── DATA FOR PROCESSING

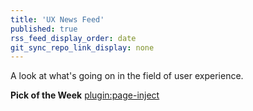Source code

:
 ```yaml
---
title: 'UX News Feed'
published: true
rss_feed_display_order: date
git_sync_repo_link_display: none
---
```


A look at what's going on in the field of user experience.

**Pick of the Week**
[plugin:page-inject](/web-pick-of-the-week)
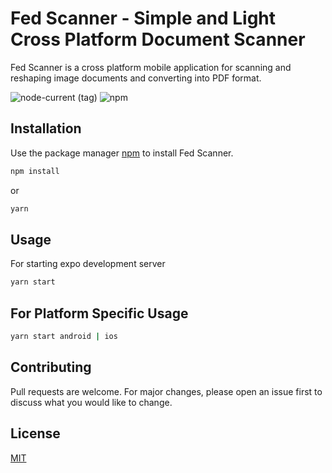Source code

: # Fed Scanner - Simple and Light Cross Platform Document Scanner

Fed Scanner is a cross platform mobile application for scanning and reshaping image documents and converting into PDF format.

<img alt="node-current (tag)" src="https://img.shields.io/node/v/yarn/latest">
<img alt="npm" src="https://img.shields.io/npm/v/npm">

## Installation

Use the package manager [npm](https://npmjs.com) to install Fed Scanner.

```bash
npm install
```
or
```bash
yarn
```

## Usage

For starting expo development server
```bash
yarn start
```
## For Platform Specific Usage 
```bash
yarn start android | ios
```

## Contributing
Pull requests are welcome. For major changes, please open an issue first to discuss what you would like to change.

## License
[MIT](https://choosealicense.com/licenses/mit/)

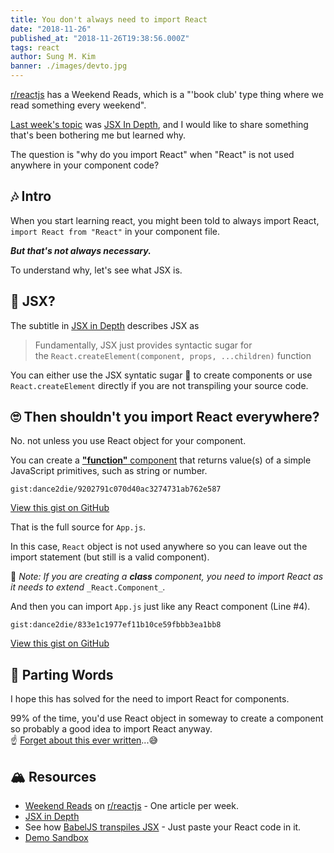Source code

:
 ```yaml
---
title: You don't always need to import React
date: "2018-11-26"
published_at: "2018-11-26T19:38:56.000Z"
tags: react
author: Sung M. Kim
banner: ./images/devto.jpg
---
```


[r/reactjs](https://www.reddit.com/r/reactjs/) has a Weekend Reads, which is a "'book club' type thing where we read something every weekend".

[Last week's topic](https://www.reddit.com/r/reactjs/comments/9zw638/weekend_reads_react_docs_on_jsx_in_depth/) was [JSX In Depth](https://reactjs.org/docs/jsx-in-depth.html), and I would like to share something that's been bothering me but learned why.

The question is "why do you import React" when "React" is not used anywhere in your component code?

## 🎶 Intro

When you start learning react, you might been told to always import React, `import React from "React"` in your component file.

**_But that's not always necessary._**

To understand why, let's see what JSX is.

## 🤔 JSX?

The subtitle in [JSX in Depth](https://reactjs.org/docs/jsx-in-depth.html) describes JSX as

> Fundamentally, JSX just provides syntactic sugar for the `React.createElement(component, props, ...children)` function

You can either use the JSX syntatic sugar 🍬 to create components or use `React.createElement` directly if you are not transpiling your source code.

## 🙄 Then shouldn't you import React everywhere?

No. not unless you use React object for your component.

You can create a [**"function"** component](https://reactjs.org/docs/components-and-props.html#function-and-class-components) that returns value(s) of a simple JavaScript primitives, such as string or number.

`gist:dance2die/9202791c070d40ac3274731ab762e587`

<a href="https://gist.github.com/dance2die/9202791c070d40ac3274731ab762e587">View this gist on GitHub</a>

That is the full source for `App.js`.

In this case, `React` object is not used anywhere so you can leave out the import statement (but still is a valid component).

📒 *Note: If you are creating a **class** component, you need to import React as it needs to extend* `_React.Component_`_._

And then you can import `App.js` just like any React component (Line #4).

`gist:dance2die/833e1c1977ef11b10ce59fbbb3ea1bb8`

<a href="https://gist.github.com/dance2die/833e1c1977ef11b10ce59fbbb3ea1bb8">View this gist on GitHub</a>

## 👋 Parting Words

I hope this has solved for the need to import React for components.

99% of the time, you'd use React object in someway to create a component so probably a good idea to import React anyway.  
☝ [Forget about this ever written](https://www.reddit.com/r/reactjs/comments/a0ms8s/you_dont_always_need_to_import_react_sungs/eaivaip/)...😅

## 🏔 Resources

- [Weekend Reads](https://www.reddit.com/r/reactjs/search?q=flair_name%3A%22Weekend%20Reads%22&restrict_sr=1) on [r/reactjs](https://www.reddit.com/r/reactjs/) - One article per week.
- [JSX in Depth](https://reactjs.org/docs/jsx-in-depth.html)
- See how [BabelJS transpiles JSX](https://babeljs.io/repl) - Just paste your React code in it.
- [Demo Sandbox](https://codesandbox.io/s/71wv195okj)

────

WORK TO BE COMPLETED
Give the records again without a single change, and exclude the pictures.

RESPONSE AREA
Source code

:
 ```yaml
---
title: 'UX News Feed'
published: true
rss_feed_display_order: date
git_sync_repo_link_display: none
---
```


A look at what's going on in the field of user experience.

**Pick of the Week**
[plugin:page-inject](/web-pick-of-the-week)
Source code

: # Fed Scanner - Simple and Light Cross Platform Document Scanner

Fed Scanner is a cross platform mobile application for scanning and reshaping image documents and converting into PDF format.

<img alt="node-current (tag)" src="https://img.shields.io/node/v/yarn/latest">
<img alt="npm" src="https://img.shields.io/npm/v/npm">

## Installation

Use the package manager [npm](https://npmjs.com) to install Fed Scanner.

```bash
npm install
```
or
```bash
yarn
```

## Usage

For starting expo development server
```bash
yarn start
```
## For Platform Specific Usage 
```bash
yarn start android | ios
```

## Contributing
Pull requests are welcome. For major changes, please open an issue first to discuss what you would like to change.

## License
[MIT](https://choosealicense.com/licenses/mit/)

Source code

:
 ```yaml
---
title: You don't always need to import React
date: "2018-11-26"
published_at: "2018-11-26T19:38:56.000Z"
tags: react
author: Sung M. Kim
banner: ./images/devto.jpg
---
```


[r/reactjs](https://www.reddit.com/r/reactjs/) has a Weekend Reads, which is a "'book club' type thing where we read something every weekend".

[Last week's topic](https://www.reddit.com/r/reactjs/comments/9zw638/weekend_reads_react_docs_on_jsx_in_depth/) was [JSX In Depth](https://reactjs.org/docs/jsx-in-depth.html), and I would like to share something that's been bothering me but learned why.

The question is "why do you import React" when "React" is not used anywhere in your component code?

## 🎶 Intro

When you start learning react, you might been told to always import React, `import React from "React"` in your component file.

**_But that's not always necessary._**

To understand why, let's see what JSX is.

## 🤔 JSX?

The subtitle in [JSX in Depth](https://reactjs.org/docs/jsx-in-depth.html) describes JSX as

> Fundamentally, JSX just provides syntactic sugar for the `React.createElement(component, props, ...children)` function

You can either use the JSX syntatic sugar 🍬 to create components or use `React.createElement` directly if you are not transpiling your source code.

## 🙄 Then shouldn't you import React everywhere?

No. not unless you use React object for your component.

You can create a [**"function"** component](https://reactjs.org/docs/components-and-props.html#function-and-class-components) that returns value(s) of a simple JavaScript primitives, such as string or number.

`gist:dance2die/9202791c070d40ac3274731ab762e587`

<a href="https://gist.github.com/dance2die/9202791c070d40ac3274731ab762e587">View this gist on GitHub</a>

That is the full source for `App.js`.

In this case, `React` object is not used anywhere so you can leave out the import statement (but still is a valid component).

📒 *Note: If you are creating a **class** component, you need to import React as it needs to extend* `_React.Component_`_._

And then you can import `App.js` just like any React component (Line #4).

`gist:dance2die/833e1c1977ef11b10ce59fbbb3ea1bb8`

<a href="https://gist.github.com/dance2die/833e1c1977ef11b10ce59fbbb3ea1bb8">View this gist on GitHub</a>

## 👋 Parting Words

I hope this has solved for the need to import React for components.

99% of the time, you'd use React object in someway to create a component so probably a good idea to import React anyway.  
☝ [Forget about this ever written](https://www.reddit.com/r/reactjs/comments/a0ms8s/you_dont_always_need_to_import_react_sungs/eaivaip/)...😅

## 🏔 Resources

- [Weekend Reads](https://www.reddit.com/r/reactjs/search?q=flair_name%3A%22Weekend%20Reads%22&restrict_sr=1) on [r/reactjs](https://www.reddit.com/r/reactjs/) - One article per week.
- [JSX in Depth](https://reactjs.org/docs/jsx-in-depth.html)
- See how [BabelJS transpiles JSX](https://babeljs.io/repl) - Just paste your React code in it.
- [Demo Sandbox](https://codesandbox.io/s/71wv195okj)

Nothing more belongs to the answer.